Segment Open

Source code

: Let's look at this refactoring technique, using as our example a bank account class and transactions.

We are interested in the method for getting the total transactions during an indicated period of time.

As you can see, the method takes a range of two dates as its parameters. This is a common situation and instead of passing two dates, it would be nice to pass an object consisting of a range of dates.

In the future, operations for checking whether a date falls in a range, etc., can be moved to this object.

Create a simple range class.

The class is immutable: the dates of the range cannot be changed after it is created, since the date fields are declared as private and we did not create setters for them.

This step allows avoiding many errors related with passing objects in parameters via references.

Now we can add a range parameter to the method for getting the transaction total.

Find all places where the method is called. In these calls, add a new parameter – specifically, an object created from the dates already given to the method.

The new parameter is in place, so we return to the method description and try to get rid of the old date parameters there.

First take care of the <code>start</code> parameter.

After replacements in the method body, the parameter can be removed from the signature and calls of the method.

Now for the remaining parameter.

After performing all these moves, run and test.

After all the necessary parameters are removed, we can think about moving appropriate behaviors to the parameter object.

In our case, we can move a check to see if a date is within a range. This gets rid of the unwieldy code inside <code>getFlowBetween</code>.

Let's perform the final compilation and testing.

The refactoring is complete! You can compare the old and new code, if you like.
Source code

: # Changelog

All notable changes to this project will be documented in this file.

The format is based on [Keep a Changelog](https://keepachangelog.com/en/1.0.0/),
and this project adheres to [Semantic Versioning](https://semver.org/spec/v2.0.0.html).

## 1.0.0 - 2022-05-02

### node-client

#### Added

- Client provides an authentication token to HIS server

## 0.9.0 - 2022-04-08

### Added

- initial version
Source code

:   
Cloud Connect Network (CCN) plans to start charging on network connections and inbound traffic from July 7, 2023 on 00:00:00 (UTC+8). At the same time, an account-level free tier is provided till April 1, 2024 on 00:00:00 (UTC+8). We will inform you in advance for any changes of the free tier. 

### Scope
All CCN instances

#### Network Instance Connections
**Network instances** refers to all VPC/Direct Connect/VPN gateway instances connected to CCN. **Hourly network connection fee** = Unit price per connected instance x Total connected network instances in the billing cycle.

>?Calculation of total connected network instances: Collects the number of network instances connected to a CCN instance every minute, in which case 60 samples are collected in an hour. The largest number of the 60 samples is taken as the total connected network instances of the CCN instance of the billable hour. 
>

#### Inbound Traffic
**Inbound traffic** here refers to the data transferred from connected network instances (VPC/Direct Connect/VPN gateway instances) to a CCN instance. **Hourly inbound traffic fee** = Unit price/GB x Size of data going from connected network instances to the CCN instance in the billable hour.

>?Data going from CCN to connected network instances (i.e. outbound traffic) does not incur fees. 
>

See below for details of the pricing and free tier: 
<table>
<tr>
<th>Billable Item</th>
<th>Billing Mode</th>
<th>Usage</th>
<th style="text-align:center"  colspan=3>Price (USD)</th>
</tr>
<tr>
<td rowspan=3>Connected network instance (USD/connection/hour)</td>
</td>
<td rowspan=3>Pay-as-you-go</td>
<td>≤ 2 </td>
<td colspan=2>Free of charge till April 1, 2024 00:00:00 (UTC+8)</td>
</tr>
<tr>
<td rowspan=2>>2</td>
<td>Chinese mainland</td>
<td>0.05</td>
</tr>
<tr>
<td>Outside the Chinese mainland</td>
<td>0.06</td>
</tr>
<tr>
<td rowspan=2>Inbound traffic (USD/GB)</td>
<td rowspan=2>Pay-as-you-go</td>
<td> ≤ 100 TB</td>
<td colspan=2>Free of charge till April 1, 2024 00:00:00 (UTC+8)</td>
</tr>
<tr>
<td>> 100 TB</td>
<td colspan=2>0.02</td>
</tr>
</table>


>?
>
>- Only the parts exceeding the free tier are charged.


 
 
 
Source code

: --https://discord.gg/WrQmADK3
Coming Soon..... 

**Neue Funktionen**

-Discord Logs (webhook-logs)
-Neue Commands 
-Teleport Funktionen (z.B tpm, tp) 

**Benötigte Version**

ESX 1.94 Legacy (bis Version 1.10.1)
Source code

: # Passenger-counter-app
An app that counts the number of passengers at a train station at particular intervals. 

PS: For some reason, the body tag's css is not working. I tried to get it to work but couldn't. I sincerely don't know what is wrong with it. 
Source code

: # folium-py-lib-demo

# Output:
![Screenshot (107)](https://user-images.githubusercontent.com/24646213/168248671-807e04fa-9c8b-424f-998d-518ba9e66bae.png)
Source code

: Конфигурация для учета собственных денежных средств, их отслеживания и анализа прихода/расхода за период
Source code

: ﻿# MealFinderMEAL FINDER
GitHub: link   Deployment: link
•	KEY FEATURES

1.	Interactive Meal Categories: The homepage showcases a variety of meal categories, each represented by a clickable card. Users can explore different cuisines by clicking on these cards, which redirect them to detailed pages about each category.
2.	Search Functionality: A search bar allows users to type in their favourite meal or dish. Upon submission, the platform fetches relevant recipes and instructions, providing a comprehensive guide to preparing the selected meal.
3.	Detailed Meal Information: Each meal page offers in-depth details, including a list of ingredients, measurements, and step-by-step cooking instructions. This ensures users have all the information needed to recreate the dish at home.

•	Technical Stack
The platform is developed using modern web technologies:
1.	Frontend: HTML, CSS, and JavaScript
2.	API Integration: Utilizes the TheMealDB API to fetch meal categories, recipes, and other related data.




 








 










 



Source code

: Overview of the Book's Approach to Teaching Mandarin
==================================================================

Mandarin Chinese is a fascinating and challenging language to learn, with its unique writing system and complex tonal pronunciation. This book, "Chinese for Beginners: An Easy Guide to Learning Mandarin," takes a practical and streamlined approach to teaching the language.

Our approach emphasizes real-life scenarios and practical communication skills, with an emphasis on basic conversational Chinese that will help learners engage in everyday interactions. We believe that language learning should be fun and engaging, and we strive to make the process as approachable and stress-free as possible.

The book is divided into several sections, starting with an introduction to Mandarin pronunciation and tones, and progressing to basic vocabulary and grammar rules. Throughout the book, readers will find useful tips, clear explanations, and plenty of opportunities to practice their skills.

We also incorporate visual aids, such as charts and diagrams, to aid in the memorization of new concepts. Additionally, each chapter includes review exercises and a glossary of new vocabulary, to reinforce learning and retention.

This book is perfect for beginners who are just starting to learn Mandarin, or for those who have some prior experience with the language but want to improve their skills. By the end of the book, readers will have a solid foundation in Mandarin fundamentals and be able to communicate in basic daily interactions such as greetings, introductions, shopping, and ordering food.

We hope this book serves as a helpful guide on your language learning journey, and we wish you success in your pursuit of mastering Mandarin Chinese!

Segment Closed

Output the full listing without altering anything.

Source code

: Let's look at this refactoring technique, using as our example a bank account class and transactions.

We are interested in the method for getting the total transactions during an indicated period of time.

As you can see, the method takes a range of two dates as its parameters. This is a common situation and instead of passing two dates, it would be nice to pass an object consisting of a range of dates.

In the future, operations for checking whether a date falls in a range, etc., can be moved to this object.

Create a simple range class.

The class is immutable: the dates of the range cannot be changed after it is created, since the date fields are declared as private and we did not create setters for them.

This step allows avoiding many errors related with passing objects in parameters via references.

Now we can add a range parameter to the method for getting the transaction total.

Find all places where the method is called. In these calls, add a new parameter – specifically, an object created from the dates already given to the method.

The new parameter is in place, so we return to the method description and try to get rid of the old date parameters there.

First take care of the <code>start</code> parameter.

After replacements in the method body, the parameter can be removed from the signature and calls of the method.

Now for the remaining parameter.

After performing all these moves, run and test.

After all the necessary parameters are removed, we can think about moving appropriate behaviors to the parameter object.

In our case, we can move a check to see if a date is within a range. This gets rid of the unwieldy code inside <code>getFlowBetween</code>.

Let's perform the final compilation and testing.

The refactoring is complete! You can compare the old and new code, if you like.
Source code

: # Changelog

All notable changes to this project will be documented in this file.

The format is based on [Keep a Changelog](https://keepachangelog.com/en/1.0.0/),
and this project adheres to [Semantic Versioning](https://semver.org/spec/v2.0.0.html).

## 1.0.0 - 2022-05-02

### node-client

#### Added

- Client provides an authentication token to HIS server

## 0.9.0 - 2022-04-08

### Added

- initial version
Source code

:   
Cloud Connect Network (CCN) plans to start charging on network connections and inbound traffic from July 7, 2023 on 00:00:00 (UTC+8). At the same time, an account-level free tier is provided till April 1, 2024 on 00:00:00 (UTC+8). We will inform you in advance for any changes of the free tier. 

### Scope
All CCN instances

#### Network Instance Connections
**Network instances** refers to all VPC/Direct Connect/VPN gateway instances connected to CCN. **Hourly network connection fee** = Unit price per connected instance x Total connected network instances in the billing cycle.

>?Calculation of total connected network instances: Collects the number of network instances connected to a CCN instance every minute, in which case 60 samples are collected in an hour. The largest number of the 60 samples is taken as the total connected network instances of the CCN instance of the billable hour. 
>

#### Inbound Traffic
**Inbound traffic** here refers to the data transferred from connected network instances (VPC/Direct Connect/VPN gateway instances) to a CCN instance. **Hourly inbound traffic fee** = Unit price/GB x Size of data going from connected network instances to the CCN instance in the billable hour.

>?Data going from CCN to connected network instances (i.e. outbound traffic) does not incur fees. 
>

See below for details of the pricing and free tier: 
<table>
<tr>
<th>Billable Item</th>
<th>Billing Mode</th>
<th>Usage</th>
<th style="text-align:center"  colspan=3>Price (USD)</th>
</tr>
<tr>
<td rowspan=3>Connected network instance (USD/connection/hour)</td>
</td>
<td rowspan=3>Pay-as-you-go</td>
<td>≤ 2 </td>
<td colspan=2>Free of charge till April 1, 2024 00:00:00 (UTC+8)</td>
</tr>
<tr>
<td rowspan=2>>2</td>
<td>Chinese mainland</td>
<td>0.05</td>
</tr>
<tr>
<td>Outside the Chinese mainland</td>
<td>0.06</td>
</tr>
<tr>
<td rowspan=2>Inbound traffic (USD/GB)</td>
<td rowspan=2>Pay-as-you-go</td>
<td> ≤ 100 TB</td>
<td colspan=2>Free of charge till April 1, 2024 00:00:00 (UTC+8)</td>
</tr>
<tr>
<td>> 100 TB</td>
<td colspan=2>0.02</td>
</tr>
</table>


>?
>
>- Only the parts exceeding the free tier are charged.


 
 
 
Source code

: --https://discord.gg/WrQmADK3
Coming Soon..... 

**Neue Funktionen**

-Discord Logs (webhook-logs)
-Neue Commands 
-Teleport Funktionen (z.B tpm, tp) 

**Benötigte Version**

ESX 1.94 Legacy (bis Version 1.10.1)
Source code

: # Passenger-counter-app
An app that counts the number of passengers at a train station at particular intervals. 

PS: For some reason, the body tag's css is not working. I tried to get it to work but couldn't. I sincerely don't know what is wrong with it. 
Source code

: # folium-py-lib-demo

# Output:
![Screenshot (107)](https://user-images.githubusercontent.com/24646213/168248671-807e04fa-9c8b-424f-998d-518ba9e66bae.png)
Source code

: Конфигурация для учета собственных денежных средств, их отслеживания и анализа прихода/расхода за период
Source code

: ﻿# MealFinderMEAL FINDER
GitHub: link   Deployment: link
•	KEY FEATURES

1.	Interactive Meal Categories: The homepage showcases a variety of meal categories, each represented by a clickable card. Users can explore different cuisines by clicking on these cards, which redirect them to detailed pages about each category.
2.	Search Functionality: A search bar allows users to type in their favourite meal or dish. Upon submission, the platform fetches relevant recipes and instructions, providing a comprehensive guide to preparing the selected meal.
3.	Detailed Meal Information: Each meal page offers in-depth details, including a list of ingredients, measurements, and step-by-step cooking instructions. This ensures users have all the information needed to recreate the dish at home.

•	Technical Stack
The platform is developed using modern web technologies:
1.	Frontend: HTML, CSS, and JavaScript
2.	API Integration: Utilizes the TheMealDB API to fetch meal categories, recipes, and other related data.




 








 










 



Source code

: Overview of the Book's Approach to Teaching Mandarin
==================================================================

Mandarin Chinese is a fascinating and challenging language to learn, with its unique writing system and complex tonal pronunciation. This book, "Chinese for Beginners: An Easy Guide to Learning Mandarin," takes a practical and streamlined approach to teaching the language.

Our approach emphasizes real-life scenarios and practical communication skills, with an emphasis on basic conversational Chinese that will help learners engage in everyday interactions. We believe that language learning should be fun and engaging, and we strive to make the process as approachable and stress-free as possible.

The book is divided into several sections, starting with an introduction to Mandarin pronunciation and tones, and progressing to basic vocabulary and grammar rules. Throughout the book, readers will find useful tips, clear explanations, and plenty of opportunities to practice their skills.

We also incorporate visual aids, such as charts and diagrams, to aid in the memorization of new concepts. Additionally, each chapter includes review exercises and a glossary of new vocabulary, to reinforce learning and retention.

This book is perfect for beginners who are just starting to learn Mandarin, or for those who have some prior experience with the language but want to improve their skills. By the end of the book, readers will have a solid foundation in Mandarin fundamentals and be able to communicate in basic daily interactions such as greetings, introductions, shopping, and ordering food.

We hope this book serves as a helpful guide on your language learning journey, and we wish you success in your pursuit of mastering Mandarin Chinese!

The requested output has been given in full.